SEMINARIUM VIIITEKST 18
`Ten (Not So Secret) Tips for Effective Interviewing'
Jacqui Banaszynski's tips on interviewing.
Here are some highlights:
- When interviewing, know your purpose.
- Interview people in their natural habitat as opposed to a coffee shop.
- Turn every subject into a storyteller.
- Believe that everyone you're interviewing wants to talk to you. Map out why they'd want to talk to you.
- Use props and contrivances, and think of how you can put the subjects of your story in a different place and time. “Where were you when you found x out?” “What were you wearing?” Ask questions that put people somewhere, questions that help turn them into storytellers. This is especially important for people who are shy, awkward, etc.
- “There are no stupid questions. There's only the stupidity of not asking a question.”
- One of the best interviewing questions is sometimes just “Really?” You want to keep a conversation going.
- We don't listen enough in life. We often think/worry about the next tough question and don't listen as much as we should during interviews.
- “If you can think of a question that helps the people you're interviewing to think of their world in a different way,” that's great.

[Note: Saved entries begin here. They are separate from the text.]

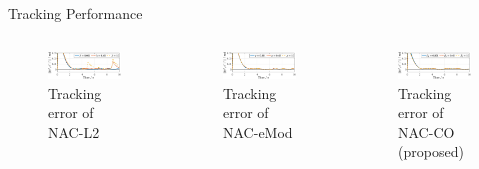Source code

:\documentclass[8pt, aspectratio=169]{beamer}
\begin{document}
\begin{frame}{\insertsubsectionhead}{Tracking Performance}

  \begin{columns}
    

      \begin{figure}      
        \includegraphics[width=0.99\textwidth]{figures/ECC/fig6.eps}
        \caption{Tracking error of NAC-L2}
      \end{figure}
      

      \begin{figure}
        \includegraphics[width=0.99\textwidth]{figures/ECC/fig7.eps}
        \caption{Tracking error of NAC-eMod}
      \end{figure}


      \begin{figure}
        \includegraphics[width=0.99\textwidth]{figures/ECC/fig5.eps}
        \caption{Tracking error of NAC-CO (proposed)}
      \end{figure}


\end{columns}
\end{frame}
\end{document}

Sometimes people, especially celebrities and others who are interviewed a lot, get used to the same questions and therefore repeat the same answers.
- Always go back and interview a person … again and again.
- Say to the people you're interviewing, “Tell me about your day.” Have them walk you through it.
- The goal is to be curious, to keep moving forward, and to not worry about your own discomfort.
- “Peel the onion.” Take one question and keep going. We often ask a question, get the answer, and move on to the next question. The truth is, there is always time to ask follow-up questions, and the follow-up questions are the ones that will illicit a story. “For every question, there are five more questions.”
- If you don't know what to ask, then you can ask the “best” question: “Really?” or just “Huh.”
- We think during interviews we have to go straight to the heart of the matter. If you have the luxury of time, you can keep developing the heart of the matter during each interview.
- “Our job as journalists is not to know, it's to find out.”